Source texts of formatted documents
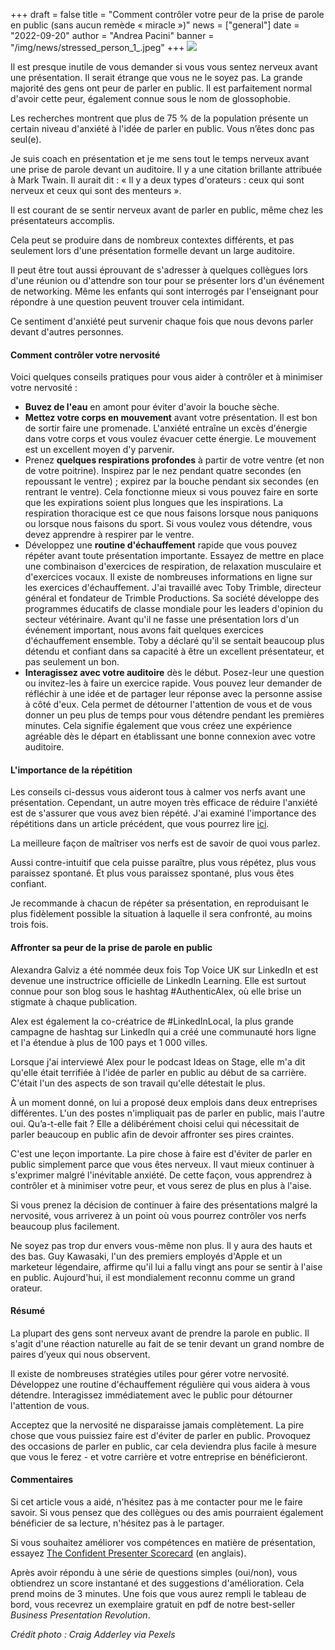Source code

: +++
draft = false
title = "Comment contrôler votre peur de la prise de parole en public (sans aucun remède « miracle »)"
news = ["general"]
date = "2022-09-20"
author = "Andrea Pacini"
banner = "/img/news/stressed_person_1_.jpeg"
+++
![](/img/news/stressed_person_1_.jpeg)

Il est presque inutile de vous demander si vous vous sentez nerveux avant une présentation. Il serait étrange que vous ne le soyez pas. La grande majorité des gens ont peur de parler en public. Il est parfaitement normal d'avoir cette peur, également connue sous le nom de glossophobie.

Les recherches montrent que plus de 75 % de la population présente un certain niveau d'anxiété à l'idée de parler en public. Vous n’êtes donc pas seul(e).

Je suis coach en présentation et je me sens tout le temps nerveux avant une prise de parole devant un auditoire. Il y a une citation brillante attribuée à Mark Twain. Il aurait dit : « Il y a deux types d'orateurs : ceux qui sont nerveux et ceux qui sont des menteurs ».

Il est courant de se sentir nerveux avant de parler en public, même chez les présentateurs accomplis.

Cela peut se produire dans de nombreux contextes différents, et pas seulement lors d'une présentation formelle devant un large auditoire.

Il peut être tout aussi éprouvant de s'adresser à quelques collègues lors d'une réunion ou d'attendre son tour pour se présenter lors d'un événement de networking. Même les enfants qui sont interrogés par l'enseignant pour répondre à une question peuvent trouver cela intimidant.

Ce sentiment d'anxiété peut survenir chaque fois que nous devons parler devant d'autres personnes.

#### **Comment contrôler votre nervosité**

Voici quelques conseils pratiques pour vous aider à contrôler et à minimiser votre nervosité :

* **Buvez de l'eau** en amont pour éviter d'avoir la bouche sèche.
* **Mettez votre corps en mouvement** avant votre présentation. Il est bon de sortir faire une promenade. L'anxiété entraîne un excès d'énergie dans votre corps et vous voulez évacuer cette énergie. Le mouvement est un excellent moyen d'y parvenir. 
* Prenez **quelques respirations profondes** à partir de votre ventre (et non de votre poitrine). Inspirez par le nez pendant quatre secondes (en repoussant le ventre) ; expirez par la bouche pendant six secondes (en rentrant le ventre). Cela fonctionne mieux si vous pouvez faire en sorte que les expirations soient plus longues que les inspirations. La respiration thoracique est ce que nous faisons lorsque nous paniquons ou lorsque nous faisons du sport. Si vous voulez vous détendre, vous devez apprendre à respirer par le ventre. 
* Développez une **routine d'échauffement** rapide que vous pouvez répéter avant toute présentation importante. Essayez de mettre en place une combinaison d'exercices de respiration, de relaxation musculaire et d'exercices vocaux. Il existe de nombreuses informations en ligne sur les exercices d'échauffement. J'ai travaillé avec Toby Trimble, directeur général et fondateur de Trimble Productions. Sa société développe des programmes éducatifs de classe mondiale pour les leaders d'opinion du secteur vétérinaire. Avant qu'il ne fasse une présentation lors d'un événement important, nous avons fait quelques exercices d'échauffement ensemble. Toby a déclaré qu'il se sentait beaucoup plus détendu et confiant dans sa capacité à être un excellent présentateur, et pas seulement un bon.
* **Interagissez avec votre auditoire** dès le début. Posez-leur une question ou invitez-les à faire un exercice rapide. Vous pouvez leur demander de réfléchir à une idée et de partager leur réponse avec la personne assise à côté d'eux. Cela permet de détourner l'attention de vous et de vous donner un peu plus de temps pour vous détendre pendant les premières minutes. Cela signifie également que vous créez une expérience agréable dès le départ en établissant une bonne connexion avec votre auditoire.

#### **L'importance de la répétition**

Les conseils ci-dessus vous aideront tous à calmer vos nerfs avant une présentation. Cependant, un autre moyen très efficace de réduire l'anxiété est de s'assurer que vous avez bien répété. J'ai examiné l'importance des répétitions dans un article précédent, que vous pourrez lire [ici](https://www.ideasonstage.fr/news/2022/09/13/2022-11-29-pourquoi_la_repetition_engendre_plus_de_confiance/).

La meilleure façon de maîtriser vos nerfs est de savoir de quoi vous parlez. 

Aussi contre-intuitif que cela puisse paraître, plus vous répétez, plus vous paraissez spontané. Et plus vous paraissez spontané, plus vous êtes confiant. 

Je recommande à chacun de répéter sa présentation, en reproduisant le plus fidèlement possible la situation à laquelle il sera confronté, au moins trois fois.

#### **Affronter sa peur de la prise de parole en public** 

Alexandra Galviz a été nommée deux fois Top Voice UK sur LinkedIn et est devenue une instructrice officielle de LinkedIn Learning. Elle est surtout connue pour son blog sous le hashtag #AuthenticAlex, où elle brise un stigmate à chaque publication. 

Alex est également la co-créatrice de #LinkedInLocal, la plus grande campagne de hashtag sur LinkedIn qui a créé une communauté hors ligne et l'a étendue à plus de 100 pays et 1 000 villes.

Lorsque j'ai interviewé Alex pour le podcast Ideas on Stage, elle m'a dit qu'elle était terrifiée à l'idée de parler en public au début de sa carrière. C'était l'un des aspects de son travail qu'elle détestait le plus.

À un moment donné, on lui a proposé deux emplois dans deux entreprises différentes. L'un des postes n'impliquait pas de parler en public, mais l'autre oui. Qu’a-t-elle fait ? Elle a délibérément choisi celui qui nécessitait de parler beaucoup en public afin de devoir affronter ses pires craintes.

C'est une leçon importante. La pire chose à faire est d'éviter de parler en public simplement parce que vous êtes nerveux. Il vaut mieux continuer à s'exprimer malgré l'inévitable anxiété. De cette façon, vous apprendrez à contrôler et à minimiser votre peur, et vous serez de plus en plus à l'aise.

Si vous prenez la décision de continuer à faire des présentations malgré la nervosité, vous arriverez à un point où vous pourrez contrôler vos nerfs beaucoup plus facilement. 

Ne soyez pas trop dur envers vous-même non plus. Il y aura des hauts et des bas. Guy Kawasaki, l'un des premiers employés d'Apple et un marketeur légendaire, affirme qu'il lui a fallu vingt ans pour se sentir à l'aise en public. Aujourd'hui, il est mondialement reconnu comme un grand orateur.

#### **Résumé**

La plupart des gens sont nerveux avant de prendre la parole en public. Il s'agit d'une réaction naturelle au fait de se tenir devant un grand nombre de paires d’yeux qui nous observent. 

Il existe de nombreuses stratégies utiles pour gérer votre nervosité. Développez une routine d'échauffement régulière qui vous aidera à vous détendre. Interagissez immédiatement avec le public pour détourner l'attention de vous.

Acceptez que la nervosité ne disparaisse jamais complètement. La pire chose que vous puissiez faire est d'éviter de parler en public. Provoquez des occasions de parler en public, car cela deviendra plus facile à mesure que vous le ferez - et votre carrière et votre entreprise en bénéficieront.

#### **Commentaires**

Si cet article vous a aidé, n'hésitez pas à me contacter pour me le faire savoir. Si vous pensez que des collègues ou des amis pourraient également bénéficier de sa lecture, n'hésitez pas à le partager.

Si vous souhaitez améliorer vos compétences en matière de présentation, essayez [The Confident Presenter Scorecard](https://presentationscorecard.scoreapp.com/) (en anglais).

Après avoir répondu à une série de questions simples (oui/non), vous obtiendrez un score instantané et des suggestions d'amélioration. Cela prend moins de 3 minutes. Une fois que vous aurez rempli le tableau de bord, vous recevrez un exemplaire gratuit en pdf de notre best-seller *Business Presentation Revolution*.

*Crédit photo : Craig Adderley via Pexels*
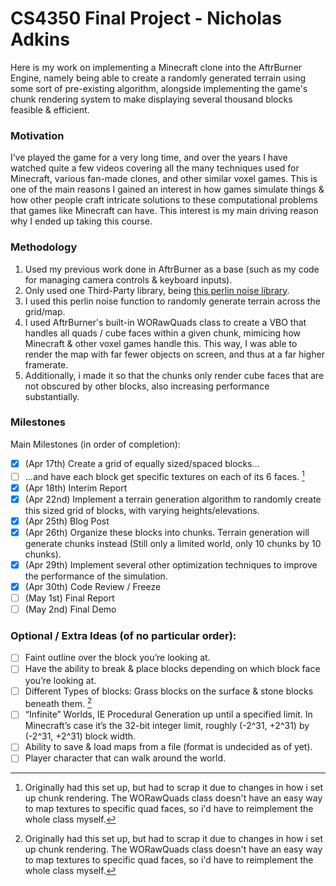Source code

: 
# CS4350 Final Project - Nicholas Adkins
Here is my work on implementing a Minecraft clone into the AftrBurner Engine, namely being able to create a randomly generated terrain using some sort of pre-existing algorithm, alongside implementing the game's chunk rendering system to make displaying several thousand blocks feasible & efficient.

### Motivation
I’ve played the game for a very long time, and over the years I have watched quite a few videos covering all the many techniques used for Minecraft, various fan-made clones, and other similar voxel games. This is one of the main reasons I gained an interest in how games simulate things & how other people craft intricate solutions to these computational problems that games like Minecraft can have. This interest is my main driving reason why I ended up taking this course.

### Methodology

1. Used my previous work done in AftrBurner as a base (such as my code for managing camera controls & keyboard inputs).
2. Only used one Third-Party library, being [this perlin noise library](https://github.com/Reputeless/PerlinNoise).
3. I used this perlin noise function to randomly generate terrain across the grid/map.
4. I used AftrBurner's built-in WORawQuads class to create a VBO that handles all quads / cube faces within a given chunk, mimicing how Minecraft & other voxel games handle this. This way, I was able to render the map with far fewer objects on screen, and thus at a far higher framerate.
5. Additionally, i made it so that the chunks only render cube faces that are not obscured by other blocks, also increasing performance substantially.

### Milestones
Main Milestones (in order of completion):
- [x] (Apr 17th) Create a grid of equally sized/spaced blocks...
- [ ] ...and have each block get specific textures on each of its 6 faces. [^1]
- [x] (Apr 18th) Interim Report
- [x] (Apr 22nd) Implement a terrain generation algorithm to randomly create this sized grid of blocks, with varying heights/elevations.
- [x] (Apr 25th) Blog Post
- [x] (Apr 26th) Organize these blocks into chunks. Terrain generation will generate chunks instead (Still only a limited world, only 10 chunks by 10 chunks).
- [x] (Apr 29th) Implement several other optimization techniques to improve the performance of the simulation.
- [x] (Apr 30th) Code Review / Freeze
- [ ] (May 1st) Final Report
- [ ] (May 2nd) Final Demo

### Optional / Extra Ideas (of no particular order):
- [ ] Faint outline over the block you’re looking at.
- [ ] Have the ability to break & place blocks depending on which block face you’re looking at.
- [ ] Different Types of blocks: Grass blocks on the surface & stone blocks beneath them. [^1]
- [ ] “Infinite” Worlds, IE Procedural Generation up until a specified limit. In Minecraft’s case it’s the 32-bit integer limit, roughly (-2^31, +2^31) by (-2^31, +2^31) block width.
- [ ] Ability to save & load maps from a file (format is undecided as of yet).
- [ ] Player character that can walk around the world.

[^1]: Originally had this set up, but had to scrap it due to changes in how i set up chunk rendering. The WORawQuads class doesn't have an easy way to map textures to specific quad faces, so i'd have to reimplement the whole class myself.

* _Your objective_
Above are the entries; copy out every line among them that contains the word "chaque".

* _The completed task_
Ce sentiment d'anxiété peut survenir chaque fois que nous devons parler devant d'autres personnes.
Alexandra Galviz a été nommée deux fois Top Voice UK sur LinkedIn et est devenue une instructrice officielle de LinkedIn Learning. Elle est surtout connue pour son blog sous le hashtag #AuthenticAlex, où elle brise un stigmate à chaque publication. 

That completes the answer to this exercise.